Hand-written parser #22

bterlson · 2015-05-01T02:09:58Z

Haven't really vetted this hard except to confirm it's significantly faster for me. I expect there to be some minor issues and perhaps major feedback on the implementation so I'm starting a PR :)

Semantic delta vs. the old parser:

Comments in lists are handled differently.
Some minor bug fix (see test output)
Nesting is supported for some formats (perhaps not necessary now but seemed like a capability we might want in the future)
Support for documents rather than paragraphs. Documents are 0 or more paragraphs, where paragraphs can be either text or lists. The API has a breaking change that reflects this change (list replaced with document). Fragment remains.

LMK any thoughts. I'm not an expert at parsers so I may be making obvious mistakes. Obviously I have decided to eschew comments for now to preserve this implementation's mysterious yet oddly compelling appeal ;)

domenic · 2015-05-01T16:38:24Z

lib/ecmarkdown.js

+var lexemes = {
+  star: /\*/,
+  underscore: /_/,
+  tick: /`[^`\n]*`/,


Add a comment explaining why star, underscore, and tilde get a simpler treatment than tick, pipe, and string? Or we could get rid of the difference, if that doesn't break things horribly?

I will add a general comment about the grammar of this implementation. But to answer your question, star, underscore, and tilde can nest, whereas tick, string, and pipe cannot have other things inside of it. I alluded to this above - we could disallow nesting in all cases, but it seemed like something we might want in the future...

Seems easier to disallow nesting in the first iteration then losen as people ask for it?

I've unified the parsing of all formats and disallowed nesting (if we want to allow nesting later it's a trivial change).

All formats are now handled uniformly with respect to how they can be started and ended (eg. foo| bar is not a valid start and foo |bar is not a valid end) and whether spaces are allowed.

domenic · 2015-05-01T16:47:10Z

Overall looking good. Want to get some docs in the suggested places before merging since otherwise I'll never be able to maintain it myself :).

Also needs doc updates.

domenic · 2015-05-01T16:47:44Z

Oh and I guess we no longer need cheerio?

bterlson · 2015-05-02T18:31:48Z

Yeah, no cheerio.

I also need to test this with all existing emu documents before we merge this to make sure we're not going to break anyone.

I may also add entry points for list and paragraph - I realized I can do this in a pretty straight forward way, and you'll get friendly parse errors if you are trying to parse a list and have a paragraph break (two line breaks).

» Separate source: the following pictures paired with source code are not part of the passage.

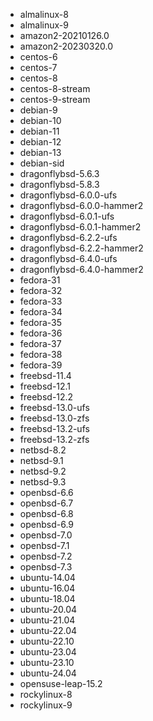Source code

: - almalinux-8
- almalinux-9
- amazon2-20210126.0
- amazon2-20230320.0
- centos-6
- centos-7
- centos-8
- centos-8-stream
- centos-9-stream
- debian-9
- debian-10
- debian-11
- debian-12
- debian-13
- debian-sid
- dragonflybsd-5.6.3
- dragonflybsd-5.8.3
- dragonflybsd-6.0.0-ufs
- dragonflybsd-6.0.0-hammer2
- dragonflybsd-6.0.1-ufs
- dragonflybsd-6.0.1-hammer2
- dragonflybsd-6.2.2-ufs
- dragonflybsd-6.2.2-hammer2
- dragonflybsd-6.4.0-ufs
- dragonflybsd-6.4.0-hammer2
- fedora-31
- fedora-32
- fedora-33
- fedora-34
- fedora-35
- fedora-36
- fedora-37
- fedora-38
- fedora-39
- freebsd-11.4
- freebsd-12.1
- freebsd-12.2
- freebsd-13.0-ufs
- freebsd-13.0-zfs
- freebsd-13.2-ufs
- freebsd-13.2-zfs
- netbsd-8.2
- netbsd-9.1
- netbsd-9.2
- netbsd-9.3
- openbsd-6.6
- openbsd-6.7
- openbsd-6.8
- openbsd-6.9
- openbsd-7.0
- openbsd-7.1
- openbsd-7.2
- openbsd-7.3
- ubuntu-14.04
- ubuntu-16.04
- ubuntu-18.04
- ubuntu-20.04
- ubuntu-21.04
- ubuntu-22.04
- ubuntu-22.10
- ubuntu-23.04
- ubuntu-23.10
- ubuntu-24.04
- opensuse-leap-15.2
- rockylinux-8
- rockylinux-9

domenic · 2015-05-03T11:34:33Z

I also need to test this with all existing emu documents before we merge this to make sure we're not going to break anyone.

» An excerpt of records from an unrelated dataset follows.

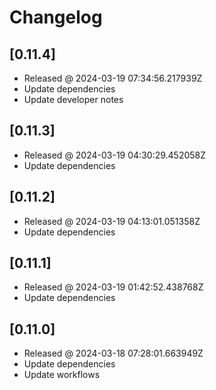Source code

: # Changelog

## [0.11.4]

- Released @ 2024-03-19 07:34:56.217939Z
- Update dependencies
- Update developer notes

## [0.11.3]

- Released @ 2024-03-19 04:30:29.452058Z
- Update dependencies

## [0.11.2]

- Released @ 2024-03-19 04:13:01.051358Z
- Update dependencies

## [0.11.1]

- Released @ 2024-03-19 01:42:52.438768Z
- Update dependencies

## [0.11.0]

- Released @ 2024-03-18 07:28:01.663949Z
- Update dependencies
- Update workflows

Yeah, I'm curious how this will work. Will it just use the document entry point and leave any other EMU tags untouched?

bterlson · 2015-06-13T20:00:45Z

Addressed the feedback (with some exceptions). Verified that Object.observe, SIMD, and Arrow Functions specs are not broken by this change. Many little issues are fixed in the SIMD spec due to its prevalent use of underscores (for example, Foo(%ArrayPrototype_join%, _element_) was considering the first two underscores as var decls whereas it should be the last two). Although some new issues are introduced, eg. _SIMD_Constructor or _foo_ considers the outer underscores as a var, which is per markdown. Probably the only way out of this is escaping which I can implement in a later PR. Also, <ins>_SIMD_Constructor</ins> foo(_x_) --> <ins><var>SIMD_Constructor</ins> foo(_x</var>) --> beautifies to <ins><var>SIMD_Constructor</var></ins> foo(_x) which is sad... not sure how to fix at the moment.

Anyway, cleaning things up and commenting, will push after I get back home :)

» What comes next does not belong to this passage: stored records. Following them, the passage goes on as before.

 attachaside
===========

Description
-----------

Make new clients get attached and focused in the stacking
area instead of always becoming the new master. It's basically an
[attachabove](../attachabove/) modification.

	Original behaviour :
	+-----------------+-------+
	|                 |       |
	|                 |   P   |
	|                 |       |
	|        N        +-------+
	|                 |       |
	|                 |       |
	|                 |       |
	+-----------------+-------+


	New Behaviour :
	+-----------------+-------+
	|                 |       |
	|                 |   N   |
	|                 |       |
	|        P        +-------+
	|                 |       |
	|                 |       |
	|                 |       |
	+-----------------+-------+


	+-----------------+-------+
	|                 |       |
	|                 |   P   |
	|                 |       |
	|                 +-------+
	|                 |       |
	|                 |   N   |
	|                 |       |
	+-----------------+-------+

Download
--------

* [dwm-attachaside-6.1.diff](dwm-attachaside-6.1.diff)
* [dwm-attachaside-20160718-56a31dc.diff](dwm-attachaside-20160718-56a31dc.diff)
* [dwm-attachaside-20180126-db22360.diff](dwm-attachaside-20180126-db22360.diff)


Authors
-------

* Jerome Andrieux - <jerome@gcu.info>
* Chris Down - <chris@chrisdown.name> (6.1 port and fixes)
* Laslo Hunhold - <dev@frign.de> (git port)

bterlson · 2015-06-16T00:10:59Z

Updated. Should be in much better shape now.

domenic · 2015-06-16T22:10:21Z

lib/ecmarkdown.js

 var escapeHtml = require('escape-html');
+var beautify = require('./beautify.js');
+var Tokenizer = require('./tokenizer.js');
+var Emitter = require('./emitter.js')


Not a class so not capitalized

domenic · 2015-06-16T22:15:50Z

_SIMD_Constructor or _foo_ considers the outer underscores as a var, which is per markdown.

Hmm, I'm not sure I like this. Given that variables rarely have spaces in them, I think we should interpret this as two variables if at all possible. This is a difference between variables and emphasis.

domenic · 2015-06-16T22:16:48Z

lib/beautify.js

+  var originalOutput = beautifyWithBugs(html, {
+    indent_size: 2,
+    wrap_line_length: 0,
+    unformatted: ['emu-const', 'emu-val', 'emu-nt'].concat(inlineElements)


I guess just add 'ins' and 'del' here.

domenic · 2015-06-16T22:20:22Z

I can fix everything in my review comments except #22 (comment) about variables. (Actually, maybe I should do that too so I get re-acquianted with the innards.) If you're going to be busy just let me know and I'll take care of them.

bterlson · 2015-06-16T22:33:21Z

I can do. I also want to do some more robust perf testing. It's possible that I regressed performance a lot in the last version (or that my original benchmarks were off). Want to know which before we proceed.

domenic · 2015-07-14T23:43:23Z

@bterlson poke!

bterlson · 2015-07-15T00:02:50Z

Yes, I promised @rwaldron I would make progress on this this weekend. At the very least I'll decide if I think this is the right path forward (and I'm feeling it is as I suspect such things as MD links and HTML integration will be tough using the PEG grammar).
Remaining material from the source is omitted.